Rolando Cordera Campos
febrero 03, 2022 | 2:25 am hrs
A Julia Carabias, defensora militante de los recursos naturales, académica comprometida, promotora del desarrollo sostenible
La callada ha sido siempre la forma preferida del poder para resolver divergencias (auto)consideradas impertinentes. Así ocurrió por muchos años con el reclamo democrático que, en sus primeros momentos, fue sobre todo una exigencia de respeto por la Constitución misma. Y así ha ocurrido con la cuestión social y el mal desempeño económico que han marcado los últimos años del siglo pasado y los primeros del actual. Brilla por su ausencia la reflexión crítica, y el debate es arrinconado a los salones donde “distraídamente” se reúnen los capitanes de empresa y, de vez en vez, acuden a su llamado uno que otro funcionario considerado responsable de la gestión económica o de la política social.
De los resultados de esos conciliábulos poco se sabe ni se tienen mayores noticias. Es una indiferencia “sistémica” que ahora se usa de respuesta a las mil y una llamadas al gobierno para que modifique su enfoque de política económica y haga algo de política anticíclica.
Lo mismo puede decirse de las convocatorias a hacer política industrial, lanzadas desde la propia Confederación de Cámaras Industriales o el Instituto de Desarrollo Industrial y Crecimiento. La mejor política industrial sigue siendo la que no hay, como rezaba el credo neoliberal.
Para visitar la lingua franca, acuñada por el Presidente y sus aficiones, podemos decir que en esas y otras materias aledañas el score es de cero hits y cero carreras.
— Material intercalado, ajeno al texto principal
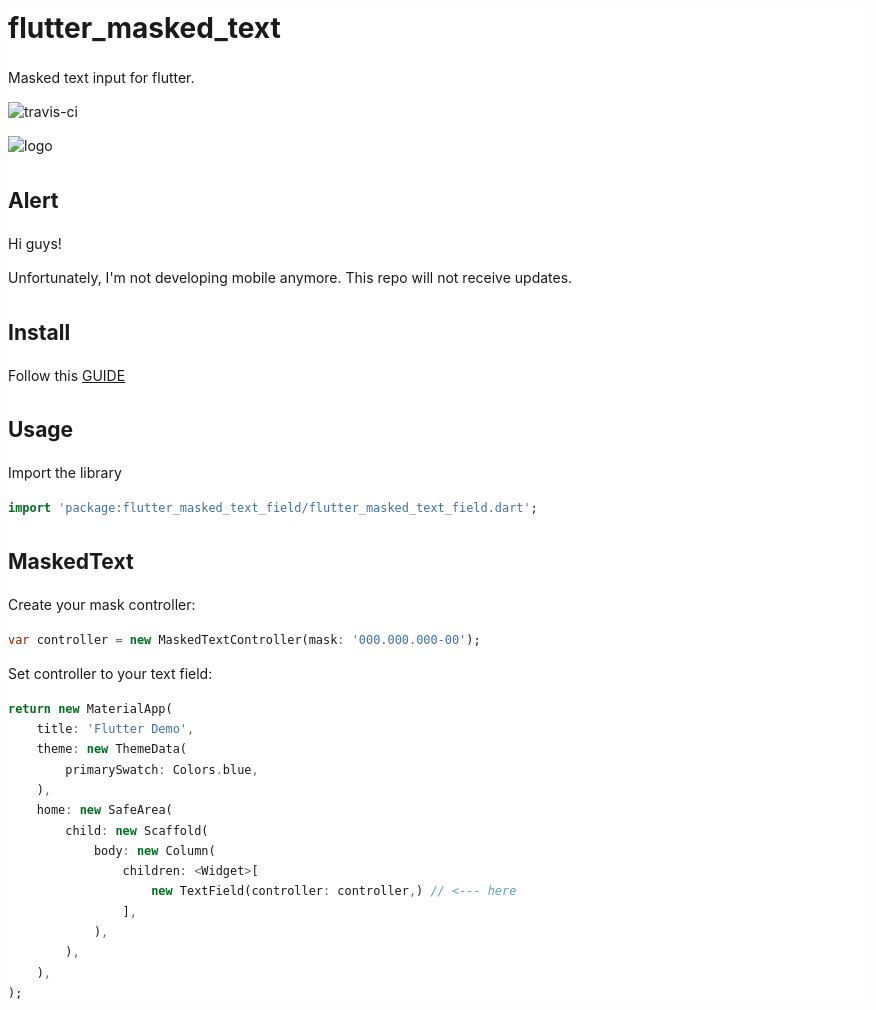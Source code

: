 # flutter_masked_text

Masked text input for flutter.

![travis-ci](https://travis-ci.org/djade007/flutter_masked_text.svg?branch=master)

![logo](doc/flutter_logo.png)

## Alert

Hi guys!

Unfortunately, I'm not developing mobile anymore. This repo will not receive updates.

## Install

Follow this [GUIDE](https://pub.dartlang.org/packages/flutter_masked_text_field#-install)

## Usage

Import the library

```dart
import 'package:flutter_masked_text_field/flutter_masked_text_field.dart';
```

## MaskedText

Create your mask controller:

```dart
var controller = new MaskedTextController(mask: '000.000.000-00');
```

Set controller to your text field:

```dart
return new MaterialApp(
    title: 'Flutter Demo',
    theme: new ThemeData(
        primarySwatch: Colors.blue,
    ),
    home: new SafeArea(
        child: new Scaffold(
            body: new Column(
                children: <Widget>[
                    new TextField(controller: controller,) // <--- here
                ],
            ),
        ),
    ),
);
```
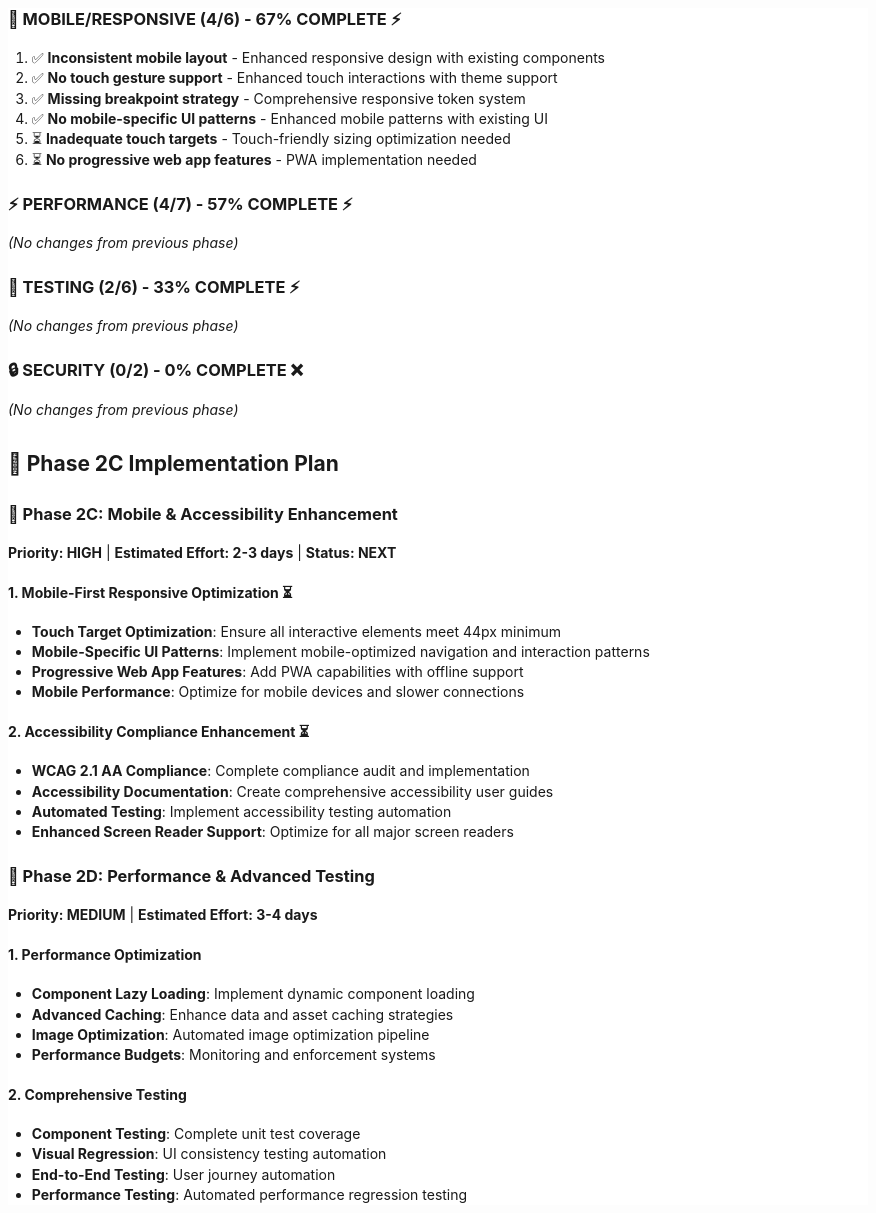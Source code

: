 ### 📱 MOBILE/RESPONSIVE (4/6) - 67% COMPLETE ⚡
1. ✅ **Inconsistent mobile layout** - Enhanced responsive design with existing components
2. ✅ **No touch gesture support** - Enhanced touch interactions with theme support
3. ✅ **Missing breakpoint strategy** - Comprehensive responsive token system
4. ✅ **No mobile-specific UI patterns** - Enhanced mobile patterns with existing UI
5. ⏳ **Inadequate touch targets** - Touch-friendly sizing optimization needed
6. ⏳ **No progressive web app features** - PWA implementation needed

### ⚡ PERFORMANCE (4/7) - 57% COMPLETE ⚡
*(No changes from previous phase)*

### 🧪 TESTING (2/6) - 33% COMPLETE ⚡
*(No changes from previous phase)*

### 🔒 SECURITY (0/2) - 0% COMPLETE ❌
*(No changes from previous phase)*

## 🎯 Phase 2C Implementation Plan

### 🚀 Phase 2C: Mobile & Accessibility Enhancement
**Priority: HIGH** | **Estimated Effort: 2-3 days** | **Status: NEXT**

#### 1. **Mobile-First Responsive Optimization** ⏳
- **Touch Target Optimization**: Ensure all interactive elements meet 44px minimum
- **Mobile-Specific UI Patterns**: Implement mobile-optimized navigation and interaction patterns
- **Progressive Web App Features**: Add PWA capabilities with offline support
- **Mobile Performance**: Optimize for mobile devices and slower connections

#### 2. **Accessibility Compliance Enhancement** ⏳
- **WCAG 2.1 AA Compliance**: Complete compliance audit and implementation
- **Accessibility Documentation**: Create comprehensive accessibility user guides
- **Automated Testing**: Implement accessibility testing automation
- **Enhanced Screen Reader Support**: Optimize for all major screen readers

### 🎯 Phase 2D: Performance & Advanced Testing
**Priority: MEDIUM** | **Estimated Effort: 3-4 days**

#### 1. **Performance Optimization**
- **Component Lazy Loading**: Implement dynamic component loading
- **Advanced Caching**: Enhance data and asset caching strategies
- **Image Optimization**: Automated image optimization pipeline
- **Performance Budgets**: Monitoring and enforcement systems

#### 2. **Comprehensive Testing**
- **Component Testing**: Complete unit test coverage
- **Visual Regression**: UI consistency testing automation
- **End-to-End Testing**: User journey automation
- **Performance Testing**: Automated performance regression testing

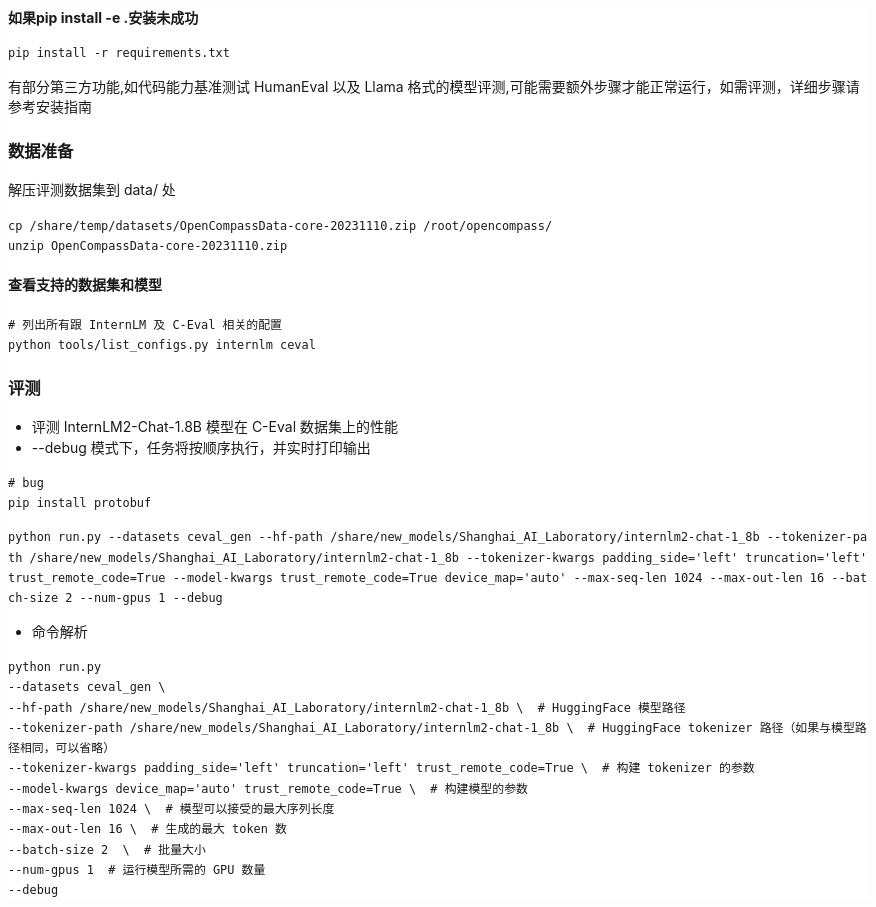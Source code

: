 **如果pip install -e .安装未成功**

```
pip install -r requirements.txt
```

有部分第三方功能,如代码能力基准测试 HumanEval 以及 Llama 格式的模型评测,可能需要额外步骤才能正常运行，如需评测，详细步骤请参考安装指南

### 数据准备

解压评测数据集到 data/ 处

```
cp /share/temp/datasets/OpenCompassData-core-20231110.zip /root/opencompass/
unzip OpenCompassData-core-20231110.zip
```

#### 查看支持的数据集和模型

```
# 列出所有跟 InternLM 及 C-Eval 相关的配置
python tools/list_configs.py internlm ceval
```

### 评测

- 评测 InternLM2-Chat-1.8B 模型在 C-Eval 数据集上的性能
- --debug 模式下，任务将按顺序执行，并实时打印输出

```
# bug
pip install protobuf
```

```
python run.py --datasets ceval_gen --hf-path /share/new_models/Shanghai_AI_Laboratory/internlm2-chat-1_8b --tokenizer-path /share/new_models/Shanghai_AI_Laboratory/internlm2-chat-1_8b --tokenizer-kwargs padding_side='left' truncation='left' trust_remote_code=True --model-kwargs trust_remote_code=True device_map='auto' --max-seq-len 1024 --max-out-len 16 --batch-size 2 --num-gpus 1 --debug
```

- 命令解析

```
python run.py
--datasets ceval_gen \
--hf-path /share/new_models/Shanghai_AI_Laboratory/internlm2-chat-1_8b \  # HuggingFace 模型路径
--tokenizer-path /share/new_models/Shanghai_AI_Laboratory/internlm2-chat-1_8b \  # HuggingFace tokenizer 路径（如果与模型路径相同，可以省略）
--tokenizer-kwargs padding_side='left' truncation='left' trust_remote_code=True \  # 构建 tokenizer 的参数
--model-kwargs device_map='auto' trust_remote_code=True \  # 构建模型的参数
--max-seq-len 1024 \  # 模型可以接受的最大序列长度
--max-out-len 16 \  # 生成的最大 token 数
--batch-size 2  \  # 批量大小
--num-gpus 1  # 运行模型所需的 GPU 数量
--debug
```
Y así el gobierno sigue su marcha para coronar su Cuarta Transformación con la consolidación de un nuevo régimen político sin la presencia de organismos autónomos, en su mirada, innecesarios. Y sin incurrir en más deuda, a costa del gasto y la inversión públicos.
Aparte de la discusión fundamental sobre si esos planes y proyectos que intuimos son la inspiración de la conducción del Estado del presidente y su gobierno, habría que preguntarnos si es imaginable un régimen con una plataforma económica fracturada y endeble, incapaz de ofrecer empleos decentes, con un dinamismo y una diversificación productiva que nos habiliten para participar favorablemente en el veleidoso mundo abierto por las crisis, el desplome de la salud y dominado por una severa e inclemente ola de incertidumbre y temor.
La respuesta tendría que ser que no; que tal y como funciona desde hace poco más de treinta años la formación económica mexicana no puede, no ha podido, responder con eficacia a esos retos y carencias, emanados de una cuestión social oprimida por la pobreza de masas y la desigualdad aguda.
Encarar estos desafíos, debería ser materia principal de las deliberaciones en el Congreso, de diálogos permanentes entre la empresa, el gobierno y la academia; un conjunto humano y de talento que a pesar de todas las vicisitudes por las que ha transitado ha podido crecer y, en muchas materias, destacar.
La economía es asignatura de curso obligado, tanto como la referente a la pobreza y la desigualdad millonarias, asentadas en las ciudades grandes y pequeñas de México. Ninguna, ni la economía ni la dura existencia social, parecen ser objeto de reclamo digno de ser oído y atendido por el poder del Estado.
Ningún cambio de orientación o rumbo, en opinión de los gobernantes, requiere hacerse en vista de la circunstancia económica y social del país, agravada por la pandemia y su secuela de desplome económico. Una omisión del poder y su política que no significa que la malhadada situación no traiga consigo una pesada y agresiva carga política en estado latente.
Los órganos colegiados representativos de Estado, junto con los partidos políticos, deberían hacerse cargo de esta enorme “disonancia cognitiva” entre las cosas del poder y las del deber. Negar la evidencia no es práctica legítima en un Estado democrático; tampoco en una sociedad cuyos extremos producen y reproducen mensajes ominosos, mientras los poderosos creen vivir en un renovado país de nunca jamás.